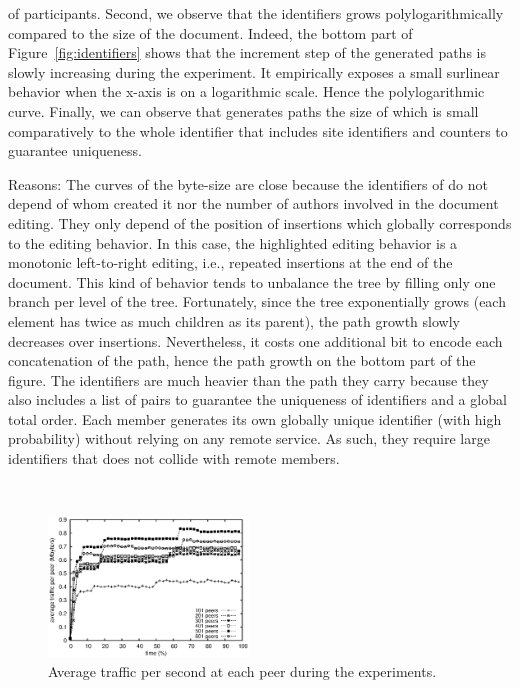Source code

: \begin{asparadesc}
  of participants. Second, we observe that the identifiers grows
  polylogarithmically compared to the size of the document. Indeed, the bottom
  part of Figure~\ref{fig:identifiers} shows that the increment step of the
  generated paths is slowly increasing during the experiment. It empirically
  exposes a small surlinear behavior when the x-axis is on a logarithmic
  scale. Hence the polylogarithmic curve. Finally, we can observe that \LSEQ
  generates paths the size of which is small comparatively to the whole
  identifier that includes site identifiers and counters to guarantee
  uniqueness.
\item [Reasons:] The curves of the byte-size are close because the identifiers
  of \LSEQ do not depend of whom created it nor the number of authors involved
  in the document editing. They only depend of the position of insertions which
  globally corresponds to the editing behavior. In this case, the highlighted
  editing behavior is a monotonic left-to-right editing, i.e., repeated
  insertions at the end of the document. This kind of behavior tends to
  unbalance the tree by filling only one branch per level of the
  tree. Fortunately, since the tree exponentially grows (each element has twice
  as much children as its parent), the path growth slowly decreases over
  insertions. Nevertheless, it costs one additional bit to encode each
  concatenation of the path, hence the path growth on the bottom part of the
  figure. The identifiers are much heavier than the path they carry because they
  also includes a list of pairs to guarantee the uniqueness of identifiers and a
  global total order. Each member generates its own globally unique identifier
  (with high probability) without relying on any remote service. As such, they
  require large identifiers that does not collide with remote members.
\end{asparadesc}

\ \\

\begin{figure}
  \centering
  \includegraphics[width=0.475\textwidth]{./img/traffic.eps}
  \caption{\label{fig:traffic} Average traffic per second at each peer
    during the experiments.}
\end{figure}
.....
What to do:
From the material above, set down exactly the lines starting at the one with "identifier that includes" and ending at the one with "concatenation of the", end lines included.

Answer below:
  identifier that includes site identifiers and counters to guarantee
  uniqueness.
\item [Reasons:] The curves of the byte-size are close because the identifiers
  of \LSEQ do not depend of whom created it nor the number of authors involved
  in the document editing. They only depend of the position of insertions which
  globally corresponds to the editing behavior. In this case, the highlighted
  editing behavior is a monotonic left-to-right editing, i.e., repeated
  insertions at the end of the document. This kind of behavior tends to
  unbalance the tree by filling only one branch per level of the
  tree. Fortunately, since the tree exponentially grows (each element has twice
  as much children as its parent), the path growth slowly decreases over
  insertions. Nevertheless, it costs one additional bit to encode each
  concatenation of the path, hence the path growth on the bottom part of the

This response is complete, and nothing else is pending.